AgentRef publishes machine-readable documentation endpoints that follow the [llms.txt standard](https://llmstxt.org/). These endpoints let you feed the full AgentRef documentation into any AI assistant as context -- enabling more accurate answers, code generation, and integration help.

## Endpoints

| URL                                          | Description                                            | Best For                                   |
| -------------------------------------------- | ------------------------------------------------------ | ------------------------------------------ |
| `https://www.agentref.co/docs/llms.txt`      | Concise overview of all documentation pages with links | Quick orientation, smaller context windows |
| `https://www.agentref.co/docs/llms-full.txt` | Complete documentation content in plain Markdown       | Full context, comprehensive answers        |

## What is llms.txt?

The `llms.txt` standard provides a way for websites to publish their content in a format optimized for large language models. Instead of making an LLM crawl HTML pages, you give it a single plain-text file containing everything it needs.
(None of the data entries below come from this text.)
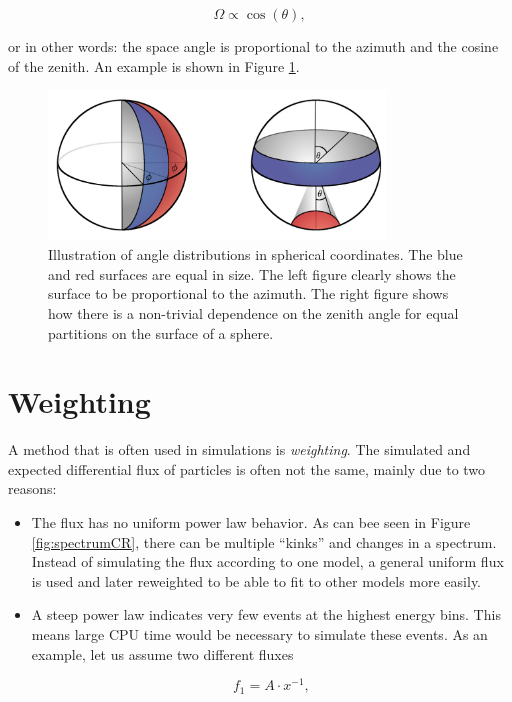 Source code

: \begin{appendices}
\begin{equation}
\Omega \propto \cos(\theta),
\end{equation}

\noindent or in other words: the space angle is proportional to the azimuth and the cosine of the zenith. An example is shown in Figure \ref{fig:spaceangle}.

\begin{figure}
\centering
\includegraphics[width = 0.8\textwidth]{appendix/img/spaceangle.png}
\caption{Illustration of angle distributions in spherical coordinates. The blue and red surfaces are equal in size. The left figure clearly shows the surface to be proportional to the azimuth. The right figure shows how there is a non-trivial dependence on the zenith angle for equal partitions on the surface of a sphere.}
\label{fig:spaceangle}
\end{figure}

\section{Weighting}
\label{sec:weighting}
A method that is often used in simulations is \textit{weighting}. The simulated and expected differential flux of particles is often not the same, mainly due to two reasons:
\vspace{2mm}
\begin{itemize}
\item The flux has no uniform power law behavior. As can bee seen in Figure \ref{fig:spectrumCR}, there can be multiple ``kinks'' and changes in a spectrum. Instead of simulating the flux according to one model, a general uniform flux is used and later reweighted to be able to fit to other models more easily.
\item A steep power law indicates very few events at the highest energy bins. This means large CPU time would be necessary to simulate these events. As an example, let us assume two different fluxes

\begin{equation}
f_1 = A \cdot x^{-1},
\end{equation}


\end{itemize}
\end{appendices}
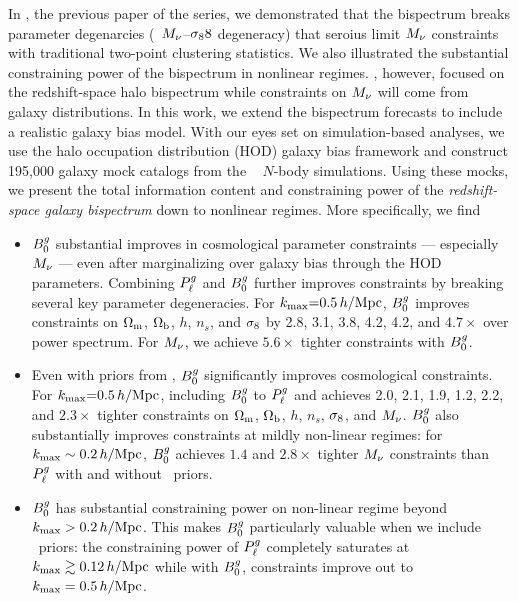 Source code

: In \cite{hahn2020}, the previous paper of the series, we demonstrated that the 
bispectrum breaks parameter degenarcies (\eg~$M_\nu$--$\sigma_88$ degeneracy) that 
seroius limit $M_\nu$ constraints with traditional two-point clustering statistics. 
We also illustrated the substantial constraining power of the bispectrum in nonlinear regimes.
\cite{hahn2020}, however, focused on the redshift-space halo bispectrum while 
constraints on $M_\nu$ will come from galaxy distributions. %
In this work, we extend the \cite{hahn2020} bispectrum forecasts to
include a realistic galaxy bias model. With our eyes set on
simulation-based analyses, we use the halo occupation distribution (HOD) galaxy
bias framework and construct 195,000 galaxy mock catalogs from the \quij~
$N$-body simulations. Using these mocks, we present the total information
content and constraining power of the {\em redshift-space galaxy bispectrum} 
down to nonlinear regimes. More specifically, we find
\begin{itemize}
    \item $B^g_0$ substantial improves in cosmological parameter constraints ---
    especially $M_\nu$ --- even after marginalizing over galaxy bias through
    the HOD parameters. Combining $P^g_{\ell}$ and $B^g_0$ further improves
    constraints by breaking several key parameter degeneracies. For 
    $k_{\rm max}{=}0.5\,h/\mathrm{Mpc}$, $B^g_0$ improves constraints on 
    $\Omega_{\rm m}$, $\Omega_{\rm b}$, $h$, $n_s$, and $\sigma_8$ by 2.8, 3.1, 3.8, 4.2, 4.2, and 
    $4.7{\times}$ over power spectrum. For $M_\nu$, we achieve $5.6\times$ 
    tighter constraints with $B^g_0$.

    \item Even with priors from \planck, $B^g_0$ significantly improves
    cosmological constraints. For $k_{\rm max}{=}0.5\,h/\mathrm{Mpc}$, including $B^g_0$ to $P^g_{\ell}$
    and \planck achieves 2.0, 2.1, 1.9, 1.2, 2.2, and $2.3\times$ tighter 
    constraints on $\Omega_{\rm m}$, $\Omega_{\rm b}$, $h$, $n_s$, $\sigma_8$, and $M_\nu$. $B^g_0$ also
    substantially improves constraints at mildly non-linear regimes:
    for $k_{\rm max}\sim0.2\,h/\mathrm{Mpc}$, $B^g_0$ achieves $1.4$ and $2.8\times$ tighter
    $M_\nu$ constraints than $P^g_{\ell}$ with and without \planck~priors. 

    \item $B^g_0$ has substantial constraining power on non-linear regime beyond
    $k_{\rm max} > 0.2\,h/\mathrm{Mpc}$. This makes $B^g_0$ particularly valuable when we include
    \planck~priors: the constraining power of $P^g_{\ell}$ completely saturates 
    at $k_{\rm max} \gtrsim 0.12\,h/\mathrm{Mpc}$ while with $B^g_0$, constraints improve out to 
    $k_{\rm max}=0.5\,h/\mathrm{Mpc}$. 
\end{itemize}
* **`llms.txt`** -- A structured index of all documentation pages with titles, descriptions, and URLs. Think of it as a table of contents for AI.
* **`llms-full.txt`** -- The complete documentation rendered as plain Markdown in a single file. Every page, every code example, every table -- all in one response.

## Using with AI Assistants

### Claude

Paste the URL directly in a conversation:

```
Read https://www.agentref.co/docs/llms-full.txt and then help me set up
an affiliate program with 20% recurring commission.
```

Or use Claude Projects to add it as a knowledge source:

1. Create a new Claude Project
2. Add `https://www.agentref.co/docs/llms-full.txt` as a knowledge file
3. All conversations in the project will have full AgentRef context

### ChatGPT

Use the URL in a prompt or with Browse mode:

```
Fetch https://www.agentref.co/docs/llms-full.txt and use it as context.
I need to integrate AgentRef webhooks into my Express.js app.
```

### Cursor

Add the docs to your project context in `.cursorrules` or paste the URL:

```
@https://www.agentref.co/docs/llms-full.txt

Help me create a conversion tracking integration using the AgentRef Node SDK.
```

### Other LLM Tools

Any tool that accepts URL context or plain text can use these endpoints. The content is plain Markdown with no special formatting requirements.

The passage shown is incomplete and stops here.